Dans le cadre du plan industrie, plusieurs sujets ont été identifiés en vue d’une alimentation plus saine, plus sûre et plus durable : l’emballage du futur – intelligent, pratique, qui évite le gaspillage et qui voyage bien, notamment pour les produits fermentés – l’abattoir du futur – avec comme objectif de rejoindre les Allemands et de les dépasser – le froid du futur – plus écologique et moins cher –, les ferments du futur – rappelons à cet effet que nos trois familles de produits les plus performantes à l’export sont constituées de produits fermentés avec le vin, le fromage et les produits laitiers, les céréales. Enfin, l’alimentation sur mesure et connectée peut faire peur de prime abord mais il s’agit par exemple de pouvoir identifier une allergie via les indications relatives au produit. Déjà aujourd’hui, avec les plateformes telles que Alimexpert ou Alimevolution, des inquiétudes peuvent être levées, au sujet de la date limite de consommation d’un yaourt par exemple.

M. Jean-Charles Taugourdeau. Je vous remercie d’avoir parlé de l’innovation, qui concerne effectivement à la fois le produit lui-même et son emballage. Le consommateur est attaché aux produits qu’il connaît bien et qu’il peut bien identifier. Pourriez-vous nous indiquer deux ou trois objets précis qui vous gênent dans la vie quotidienne, dans une optique de simplification ? Sur les étiquettes, il est parfois difficile de s’y retrouver, ou alors il faut avoir de bons yeux ! Concernant les produits frais, j’entends bien que l’emballage indique la date de péremption, mais qu’en est-il de la durée de vie du produit une fois celui-ci ouvert ?

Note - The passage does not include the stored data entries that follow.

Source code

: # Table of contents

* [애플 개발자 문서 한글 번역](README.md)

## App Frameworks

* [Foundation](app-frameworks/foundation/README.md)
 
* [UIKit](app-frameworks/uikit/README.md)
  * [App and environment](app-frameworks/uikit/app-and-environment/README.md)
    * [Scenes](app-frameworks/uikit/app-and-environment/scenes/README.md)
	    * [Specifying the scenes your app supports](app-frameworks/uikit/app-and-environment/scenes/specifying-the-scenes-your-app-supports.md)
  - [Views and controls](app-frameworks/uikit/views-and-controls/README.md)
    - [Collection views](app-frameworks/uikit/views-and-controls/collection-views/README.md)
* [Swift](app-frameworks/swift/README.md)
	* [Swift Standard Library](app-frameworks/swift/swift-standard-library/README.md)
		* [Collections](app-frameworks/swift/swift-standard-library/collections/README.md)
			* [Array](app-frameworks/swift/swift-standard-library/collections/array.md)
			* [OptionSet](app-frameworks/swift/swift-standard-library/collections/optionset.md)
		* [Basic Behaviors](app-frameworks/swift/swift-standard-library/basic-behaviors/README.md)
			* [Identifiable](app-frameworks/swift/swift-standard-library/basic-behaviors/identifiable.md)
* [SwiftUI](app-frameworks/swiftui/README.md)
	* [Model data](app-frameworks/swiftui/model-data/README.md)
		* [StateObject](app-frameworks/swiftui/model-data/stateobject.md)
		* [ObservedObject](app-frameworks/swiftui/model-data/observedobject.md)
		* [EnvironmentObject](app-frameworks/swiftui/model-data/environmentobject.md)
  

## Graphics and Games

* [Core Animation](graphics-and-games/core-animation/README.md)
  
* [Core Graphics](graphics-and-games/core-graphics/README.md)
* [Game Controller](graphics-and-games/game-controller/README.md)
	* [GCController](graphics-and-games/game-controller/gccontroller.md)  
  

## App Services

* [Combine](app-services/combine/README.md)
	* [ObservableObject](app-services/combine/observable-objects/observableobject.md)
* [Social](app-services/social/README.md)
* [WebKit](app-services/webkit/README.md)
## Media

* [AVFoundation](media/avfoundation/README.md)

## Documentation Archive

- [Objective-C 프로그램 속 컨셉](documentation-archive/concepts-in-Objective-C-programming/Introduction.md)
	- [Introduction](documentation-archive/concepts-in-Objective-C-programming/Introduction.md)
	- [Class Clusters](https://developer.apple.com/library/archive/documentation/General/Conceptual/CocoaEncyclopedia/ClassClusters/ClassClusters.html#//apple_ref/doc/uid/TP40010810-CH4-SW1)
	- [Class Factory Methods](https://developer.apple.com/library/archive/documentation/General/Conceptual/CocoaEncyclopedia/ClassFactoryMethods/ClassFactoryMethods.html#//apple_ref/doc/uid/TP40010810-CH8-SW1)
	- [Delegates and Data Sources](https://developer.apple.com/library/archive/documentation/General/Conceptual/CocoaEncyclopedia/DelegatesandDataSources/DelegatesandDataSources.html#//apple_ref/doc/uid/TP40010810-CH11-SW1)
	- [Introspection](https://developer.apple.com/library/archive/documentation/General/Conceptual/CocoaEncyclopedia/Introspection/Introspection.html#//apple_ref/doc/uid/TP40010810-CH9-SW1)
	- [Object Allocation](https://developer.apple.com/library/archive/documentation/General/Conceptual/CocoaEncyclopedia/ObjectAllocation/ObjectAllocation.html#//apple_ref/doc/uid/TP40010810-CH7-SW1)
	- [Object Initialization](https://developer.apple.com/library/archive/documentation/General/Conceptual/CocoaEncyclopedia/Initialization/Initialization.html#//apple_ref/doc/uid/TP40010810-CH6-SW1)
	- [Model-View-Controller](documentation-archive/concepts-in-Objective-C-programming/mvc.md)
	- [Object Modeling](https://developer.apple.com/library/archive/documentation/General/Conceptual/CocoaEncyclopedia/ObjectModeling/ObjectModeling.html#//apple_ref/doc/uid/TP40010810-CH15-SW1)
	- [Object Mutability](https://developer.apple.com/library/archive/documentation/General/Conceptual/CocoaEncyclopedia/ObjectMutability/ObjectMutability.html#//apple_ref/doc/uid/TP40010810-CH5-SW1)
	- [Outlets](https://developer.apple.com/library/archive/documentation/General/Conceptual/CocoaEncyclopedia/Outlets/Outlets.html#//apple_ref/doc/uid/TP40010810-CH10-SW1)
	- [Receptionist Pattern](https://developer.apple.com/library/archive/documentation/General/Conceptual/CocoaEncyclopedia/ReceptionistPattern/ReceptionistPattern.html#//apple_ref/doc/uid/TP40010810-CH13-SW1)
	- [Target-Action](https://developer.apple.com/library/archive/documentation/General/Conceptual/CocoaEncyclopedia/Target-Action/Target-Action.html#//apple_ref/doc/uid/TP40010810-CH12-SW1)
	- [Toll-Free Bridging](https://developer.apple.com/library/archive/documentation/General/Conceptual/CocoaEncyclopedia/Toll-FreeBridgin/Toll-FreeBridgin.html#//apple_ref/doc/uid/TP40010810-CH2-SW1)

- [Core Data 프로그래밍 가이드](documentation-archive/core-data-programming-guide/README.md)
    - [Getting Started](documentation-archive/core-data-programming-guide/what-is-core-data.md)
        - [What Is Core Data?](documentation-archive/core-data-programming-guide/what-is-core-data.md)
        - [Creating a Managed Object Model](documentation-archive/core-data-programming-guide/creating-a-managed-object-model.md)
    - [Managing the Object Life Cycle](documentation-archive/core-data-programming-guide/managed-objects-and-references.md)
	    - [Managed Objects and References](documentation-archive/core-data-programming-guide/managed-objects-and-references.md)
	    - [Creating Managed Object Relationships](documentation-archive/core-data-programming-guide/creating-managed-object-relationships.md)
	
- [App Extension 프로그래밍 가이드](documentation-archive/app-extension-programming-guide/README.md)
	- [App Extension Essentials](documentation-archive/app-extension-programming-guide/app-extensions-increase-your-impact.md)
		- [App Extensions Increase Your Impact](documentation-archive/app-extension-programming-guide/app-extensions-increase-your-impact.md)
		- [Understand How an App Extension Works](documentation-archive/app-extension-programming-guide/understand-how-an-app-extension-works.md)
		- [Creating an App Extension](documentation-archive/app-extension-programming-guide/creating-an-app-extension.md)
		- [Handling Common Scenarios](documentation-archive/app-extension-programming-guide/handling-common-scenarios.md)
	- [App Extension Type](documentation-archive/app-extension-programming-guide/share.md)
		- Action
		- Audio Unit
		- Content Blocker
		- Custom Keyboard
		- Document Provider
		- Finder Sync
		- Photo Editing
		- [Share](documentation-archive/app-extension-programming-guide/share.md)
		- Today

Mme Marie-Noëlle Battistel. L’agroalimentaire est le premier secteur industriel de France tant en chiffre d’affaires qu’en en valeur ajoutée. Il représentait 13 % des exportations en 2012. C’est le premier employeur industriel français avec plus de 500 000 employés au sein de 12 000 entreprises réparties sur l’ensemble du territoire. Mais ces entreprises sont confrontées depuis plusieurs années à des difficultés structurelles telles que l’instabilité des cours des matières premières, une forte spéculation ou une concurrence internationale intense voire parfois déloyale. A titre d’exemple, dans ma circonscription, l’entreprise Valécrin qui emploie une trentaine de salariés, et qui embouteille de l’eau de source de montagne, reste fragile malgré sa technologie innovante et une ouverture récente à l’exportation. Quels sont les moyens d’étendre le périmètre des exportations de ces très petites entreprises ?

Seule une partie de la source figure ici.